How to cite this article: Datta A, Mysore V. Thermal kinetic selectivity and lasers. J Cutan Aesthet Surg. doi: 10.25259/JCAS_159_2024

Abstract

The concept of selective photothermolysis, introduced by Anderson and Parrish, revolutionized the use of lasers in dermatology by enabling targeted thermal damage to tissues based on wavelength, pulse width, and thermal relaxation time (TRT). However, the principle of thermal kinetic selectivity, which involves heat diffusion and selective destruction of non-homogeneous tissues, has received limited attention in literature. This paper explores thermal kinetic selectivity as a key factor in laser-mediated tissue destruction, especially in cases where the target tissue and chromophore are spatially separated or have varying sizes and properties. Selective photothermolysis functions through confined heat generation, where the pulse duration is shorter than the TRT of the target tissue, preventing damage to surrounding structures. However, in non-homogeneous targets, heat diffusion becomes a critical factor in tissue destruction. The extended theory of selective photothermolysis emphasized this heat diffusion through the concept of thermal damage time (TDT). TDT varies with the geometry and dimensionality of the target, with planar structures dissipating heat more efficiently than cylindrical or spherical ones. The theory of thermal kinetic selectivity is particularly useful when treating tissues with different TRTs, such as larger blood vessels and smaller capillaries, by adjusting the pulse duration to selectively damage the desired target without affecting the surrounding tissues. This concept also applies to non-ablative treatments, such as skin rejuvenation and body contouring, where homogenous heating of the dermis is achieved through extended pulse durations. In conclusion, the integration of thermal kinetic selectivity enhances our understanding of laser-tissue interactions, in a range of dermatological and esthetic applications. In addition to the concept of TRT, light-absorption profiles, tissue geometry, heat conduction from the absorber to target tissues, and the light device output temporal profiles all have an effect on the thermolysis.

Keywords

Heat diffusion
Homogenous thermolysis
Selective photothermolysis
Thermal kinetic selectivity

INTRODUCTION

The concept of selective photothermolysis by Anderson and Parrish revolutionized the use of lasers in dermatology. The specific wavelength-dependent damage to biological tissues based on the concept of thermal relaxation time (TRT) and its relation to pulse width has changed the advanced use of lasers in many indications. The lasers cause selective heat generation. The heat generated causes destruction based on principles of thermal kinetic selectivity. While the concept of selective photothermolysis has attracted much attention, the concept of thermal kinetics is a lesser-known entity. A literature search with the keywords “thermokinetic selectivity” or ‘thermal kinetic selectivity” did not reveal any specific published materials though it has been used occasionally in publications, books, and company manuals.1,2 This article deals with concepts of thermal kinetic selectivity – diffusion of heat causing destruction of target tissue/chromophore.

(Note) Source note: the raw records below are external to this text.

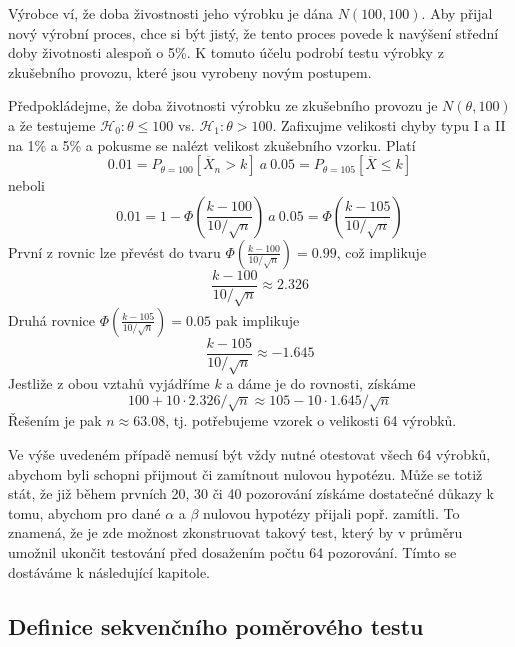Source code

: \begin{example}
Výrobce ví, že doba živostnosti jeho výrobku je dána $N(100, 100)$. Aby přijal nový výrobní proces, chce si být jistý, že tento proces povede k navýšení střední doby životnosti alespoň o 5\%. K tomuto účelu podrobí testu výrobky z zkušebního provozu, které jsou vyrobeny novým postupem.

Předpokládejme, že doba životnosti výrobku ze zkušebního provozu je $N(\theta, 100)$ a že testujeme $\mathscr{H}_0: \theta \le 100$ vs. $\mathscr{H}_1: \theta > 100$. Zafixujme velikosti chyby typu I a II na 1\% a 5\% a pokusme se nalézt velikost zkušebního vzorku. Platí
\begin{equation*}
0.01 = P_{\theta = 100}[\overline{X}_n > k] ~ \textit{a} ~ 0.05 = P_{\theta = 105}[\overline{X} \le k]
\end{equation*}
neboli
\begin{equation*}
0.01 = 1 - \Phi \left(\frac{k - 100}{10 / \sqrt{n}}\right) ~ \textit{a} ~ 0.05 = \Phi \left(\frac{k - 105}{10 / \sqrt{n}}\right)
\end{equation*}
První z rovnic lze převést do tvaru $\Phi \left(\frac{k - 100}{10 / \sqrt{n}}\right) = 0.99$, což implikuje
\begin{equation*}
\frac{k - 100}{10 / \sqrt{n}} \approx 2.326
\end{equation*}
Druhá rovnice $\Phi \left(\frac{k - 105}{10 / \sqrt{n}}\right) = 0.05$ pak implikuje
\begin{equation*}
\frac{k - 105}{10 / \sqrt{n}} \approx -1.645
\end{equation*}
Jestliže z obou vztahů vyjádříme $k$ a dáme je do rovnosti, získáme
\begin{equation*}
100 + 10 \cdot 2.326 / \sqrt{n} \approx 105 - 10 \cdot 1.645 / \sqrt{n}
\end{equation*}
Řešením je pak $n \approx 63.08$, tj. potřebujeme vzorek o velikosti 64 výrobků.
\end{example}

Ve výše uvedeném případě nemusí být vždy nutné otestovat všech 64 výrobků, abychom byli schopni přijmout či zamítnout nulovou hypotézu. Může se totiž stát, že již během prvních 20, 30 či 40 pozorování získáme dostatečné důkazy k tomu, abychom pro dané $\alpha$ a $\beta$ nulovou hypotézy přijali popř. zamítli. To znamená, že je zde možnost zkonstruovat takový test, který by v průměru umožnil ukončit testování před dosažením počtu 64 pozorování. Tímto se dostáváme k následující kapitole.

\subsection{Definice sekvenčního poměrového testu}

THEORY OF SELECTIVE PHOTOTHERMOLYSIS

Laser-induced injury can be induced without aiming the target precisely and this selective radiation injury to the target is directly dependent on the inherent optical and thermal properties of the target. When the target tissue and the targeted chromophore are concentrated in the same area, adequate absorption of photons by the targeted chromophore leads to confined heat generation, leading to confined thermal damage without destruction of the surrounding tissues. Wavelength of the incident laser beam, time of exposure of the laser pulse, and the energy of the laser pulse are important determinants in this laser-mediated selective photothermolysis, a concept first propounded by Anderson and Rox.3 TRT has been defined as the time taken by a target to disperse about 63% of its initial thermal energy. A pulse exposure less than the TRT of the target causes heat confinement within the intended target without heat flow to the surrounding tissues and thus ensures selective destruction.4

This concept revolutionized the applications of lasers in different dermatological applications. In reality, however, this concept is not applicable in all situations. The targets are not always homogenous in size and shape, and the target chromophore may be different from the target tissue.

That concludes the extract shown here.